Полковник засмеялся.
– Как это хорошо, сказал он.
– Ребенок! – снисходительно заметила Ора Николаевна. После чая Раздеришин уехал, пообещав в тот же вечер написать швейцарцу Auber’y о гувернантке. Зубковы остались очень довольны гостем, и даже Ора Николаевна, сделав матери и сестре краткое внушение относительно того, что они не умет держаться в обществе, – была весь вечер очень любезна со всеми.
XV
Auber отрекомендовал генеральше в гувернантки Сару. Мысль, что она еврейка очень смутила Серафиму Алексеевну и предоставленная самой себе, она, вероятно, не решилась бы на такой смелый подвиг. Но тут случились два побочных обстоятельства. Во-первых, рекомендуемая гувернантка вмещала в себе по отзывам швейцарца, сосуд всевозможных знаний и искусств за весьма дешевую цену, так что единственным пятном в ней являлось еврейство. Во-вторых, привезший эту новость Николай Иваныч Раздеришин заметил – "неужели у вас еще разделяют этот предрассудок" – таким тоном, как будто для него не только этот, но и вообще никаких предрассудков не существовало. Присутствовавшая при разговоре Ора Николаевна, не желая отстать от столичного гостя в либерализме, воскликнула:
– Полно, maman, что вы, точно не все люди равны!
Серафима Алексеевна, сбитая с толку, пролепетала, что она сама, конечно, ничего, но что вот другие могут осудить – сами знаете, у нас провинция.
– Да зачем вам всем докладывать, кто она , скажите француженка, и дело с концом, – посоветовал полковник.

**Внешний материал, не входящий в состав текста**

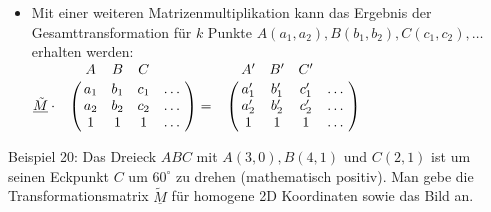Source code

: \documentclass[a4paper]{scrartcl}
\begin{document}
\begin{itemize}
\item Mit einer weiteren Matrizenmultiplikation kann das Ergebnis der Gesamttransformation für $k$ Punkte $A(a_1,a_2),B(b_1,b_2),C(c_1,c_2), \dots $ erhalten werden:\\
$\underline{\tilde{M}} \cdot \bordermatrix{~ & A & B & C \cr
& a_1 & b_1 & c_1 & \dots \cr
&a_2 & b_2 & c_2 & \dots \cr
& 1 & 1 & 1 & \dots \cr} 
 =  \bordermatrix{~ & A' & B' & C' \cr
& a'_1 & b'_1 & c'_1 & \dots \cr
&a'_2 & b'_2 & c'_2 & \dots \cr
& 1 & 1 & 1 & \dots \cr}$ 
\end{itemize}

Beispiel 20: Das Dreieck $ABC$ mit $A(3,0), B(4,1) \text{ und } C(2,1)$ ist um seinen Eckpunkt $C$ um $60^\circ$ zu drehen (mathematisch positiv). Man gebe die Transformationsmatrix $\underline{\tilde{M}}$ für homogene 2D Koordinaten sowie das Bild an.\\
\end{document}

Совет этот пришелся по душе Серафиме Алексеевне. Она даже подумала про себя, что, кто знает, пути Господни неисповедимы, может он нарочно посылает жидовку в генеральский дом, дабы она просветилась. Она даже повеселела от этой мысли, тем более, что Орочка, оставшись с ней наедине, заметила:
– Знаете, maman, даже лучше, что она жидовка: будет, по крайней мере, знать свое место и не важничать, а то с нашими ведь не оберешься претензий.
– Конечно, Орочка, конечно, – согласилась мать. – Ах, какой милый этот полковник, всегда все устроит, и право же, Орочка, мне кажется, что он к тебе неравнодушен.
Ора Николаевна покраснела. Ей очень нравился Раздеришин, и предположение матери было ей приятно. Она вообще стала гораздо мягче и кротко позволила перевезти себя в деревню. Гувернантку она приготовилась встретить снисходительно, взять ее под свое покровительство и вообще, так сказать, поразить ее величием своей души. Когда от Сары пришла телеграмма, что она едет, генеральша выслала за ней на станцию "плетенку". Она хотела было послать коляску, но, рассудив, что жалко даром гонять туда и назад тройку, решила, что не беда, если евреечка прокатится на "плетенке", и велела накласть побольше сена. Сара приехала ночью, совершенно разбитая. Все уже спали. Ее встретила сонная горничная, со свечою в руках, и отвела прямо в отведенную для нее на антресолях комнату.
– Прикажете поставить самовар, барышня? – спросила, громко зевая, горничная, стаскивая с Сары шубку.
– Нет, не надо, благодарю вас.
– Как же можно, без чаю; вы, небось, прозябли. Эко морозище какой! Господи, Боже мой!